November 6, 2010 | David F. Coppedge

Is “Religious Selection” Evolution?

An annual ritual by a tribe in Mexico has caused some cave fish to adapt.  Science Daily calls this “evolution by religious selection.”  But is it really evolution?  Two evolutionary biologists think so; they said that the tribe not only changed the population dynamics of the fish, but “inadvertently kick-started the evolutionary process of natural selection as well.”
    For centuries, the small tribe in southern Mexico has sprinkled powder from barbasco root, a natural toxin, into the waters of Cueva del Azufre as part of a pagan harvest ritual.  The stunned fish were then scooped up for food till the harvest was complete.  A team “led by Dr. Michael Tobler, an evolutionary ecologist at Oklahoma State University, and Dr. Gil Rosenthal, a biology professor at Texas A&M, has discovered that some of these fish have managed not only to develop a resistance to the plant’s powerful toxin, but also to pass on their tolerant genes to their offspring, enabling them to survive in the face of otherwise certain death for their non-evolved brethren.”  The team collected the Atlantic mollies from different parts of the cave.  They found that those annually exposed to barbasco were more resistant than those farther upstream.  Tobler said, “The cool thing is that this ceremony has gone on a long time and that the fish responded to it evolutionarily.”
    The rest of the article concerned human influence on the environment.  Tobler discounted the “noble savage” idea.  “We tend to have this wonderful Pocahontas idea that before Europeans came in, everything was pristine and in harmony with nature and that all of the changes in our environment have been post-industrialization,” he said in the Texas A&M press release.  “No.  People have been changing the environment forever.”

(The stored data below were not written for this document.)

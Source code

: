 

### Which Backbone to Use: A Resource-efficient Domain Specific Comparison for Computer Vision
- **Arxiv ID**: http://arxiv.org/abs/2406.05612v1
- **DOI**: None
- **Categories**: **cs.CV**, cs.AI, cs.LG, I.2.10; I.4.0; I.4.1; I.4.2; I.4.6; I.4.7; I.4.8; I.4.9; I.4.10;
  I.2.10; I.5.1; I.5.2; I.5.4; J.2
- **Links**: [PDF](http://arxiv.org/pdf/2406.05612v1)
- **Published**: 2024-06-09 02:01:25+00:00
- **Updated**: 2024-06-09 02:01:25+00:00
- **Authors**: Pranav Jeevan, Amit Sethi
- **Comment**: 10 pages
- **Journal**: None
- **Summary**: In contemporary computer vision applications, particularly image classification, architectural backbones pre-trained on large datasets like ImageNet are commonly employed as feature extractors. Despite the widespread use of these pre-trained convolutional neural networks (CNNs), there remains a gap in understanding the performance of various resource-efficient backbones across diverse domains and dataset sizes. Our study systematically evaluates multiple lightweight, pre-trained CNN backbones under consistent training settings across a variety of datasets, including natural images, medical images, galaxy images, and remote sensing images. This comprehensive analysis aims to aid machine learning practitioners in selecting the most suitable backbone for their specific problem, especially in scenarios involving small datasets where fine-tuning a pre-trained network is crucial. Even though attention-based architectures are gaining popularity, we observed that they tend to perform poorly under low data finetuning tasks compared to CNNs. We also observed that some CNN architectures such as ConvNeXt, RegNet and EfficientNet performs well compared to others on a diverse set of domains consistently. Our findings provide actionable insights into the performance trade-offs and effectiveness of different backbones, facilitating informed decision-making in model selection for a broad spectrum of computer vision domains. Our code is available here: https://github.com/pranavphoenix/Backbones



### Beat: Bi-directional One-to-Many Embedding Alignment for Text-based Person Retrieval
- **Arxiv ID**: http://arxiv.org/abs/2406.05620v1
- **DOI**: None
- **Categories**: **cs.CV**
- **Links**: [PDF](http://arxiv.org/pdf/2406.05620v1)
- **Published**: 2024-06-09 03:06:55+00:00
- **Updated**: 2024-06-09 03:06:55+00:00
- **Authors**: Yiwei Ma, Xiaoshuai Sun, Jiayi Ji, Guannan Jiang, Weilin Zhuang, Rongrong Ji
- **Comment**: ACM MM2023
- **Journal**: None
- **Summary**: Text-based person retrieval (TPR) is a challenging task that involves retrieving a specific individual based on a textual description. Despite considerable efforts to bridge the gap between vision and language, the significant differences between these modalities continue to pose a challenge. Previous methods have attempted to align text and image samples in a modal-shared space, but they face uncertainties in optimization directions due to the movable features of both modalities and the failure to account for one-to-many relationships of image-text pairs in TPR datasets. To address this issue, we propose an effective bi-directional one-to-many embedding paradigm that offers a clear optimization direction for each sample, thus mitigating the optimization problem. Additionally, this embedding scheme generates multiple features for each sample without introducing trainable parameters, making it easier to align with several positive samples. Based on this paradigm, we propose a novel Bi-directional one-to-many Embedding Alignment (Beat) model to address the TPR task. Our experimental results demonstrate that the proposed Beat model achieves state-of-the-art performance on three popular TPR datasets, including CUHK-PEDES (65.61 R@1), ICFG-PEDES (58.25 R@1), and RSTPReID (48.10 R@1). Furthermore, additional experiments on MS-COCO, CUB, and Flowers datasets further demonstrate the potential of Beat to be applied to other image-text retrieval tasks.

The evolutionary claims in this article are incoherent.  If the evolutionary biologists want to portray man as an intrusion into the environment, then it’s a story of artificial selection, not natural selection.  Artificial selection is intelligent design – whether or not the designers (people) know exactly what they are doing.  In this case, the tribespeople were selecting for dead fish (ones they could eat) instead of living fish.  They were still imposing their will on organisms for their own purposes.    Besides, people can’t “kick-start the evolutionary process of natural selection.”  Natural selection is not a process; it is an aimless, directionless, purposeless filter. 
    If, on the other hand, the team wants to portray the religious rituals of the tribespeople as natural, then it makes no sense to “want to hopefully find a balance between the cultural practices of these people and the ecosystem,” because the people are already part of the ecosystem.  Whatever nature does is in balance by definition.  They cannot appeal to some higher ideal of balance outside nature, because the evolutionary scientists are part of nature, too.  That also implies that their research is an evolutionary product of natural selection with no independently-verifiable adherence to a supernatural standard of truth or morality.  I.e., science implodes.  It would also mean they need to accept the gospel preaching in a local Baptist church as natural – and also the anti-evolution teachings of Biblical creationists.
    There’s no evolution in this story in the sense Darwin meant.  There’s only natural variation and population dynamics.  Some of the fish probably already had a natural resistance to barbasco anyway, which might have been due to deleterious mutations – a loss of genetic information.  It’s like the old peppered moth myth.  In that case, introducing man-caused soot onto the tree trunks did not cause dark moths to evolve out of light moths (even if that part of the story were true); it just change the proportions of light and dark populations by allowing birds to pick out the contrasting colors (if that part of the story were true).  Same here.  The barbasco is the soot; the tribespeople are the predators.  Fish naturally resistant to the barbasco increased in numbers.  No evolution occurred.
    So despite all the evolution-talk and natural-selection talk in the article, the research has nothing to do with evolution.  It is, instead, a case study on the shallow reasoning of evolutionary biologists.  This entry counts as the 600th in the “Dumb Ideas” category.  It would take a long time to read the other 599 examples reported here over the last 10 years – long enough to evolve resistance to toxic ideas.  Help pass on that resistance to your “non-evolved brethren” (i.e., everyone).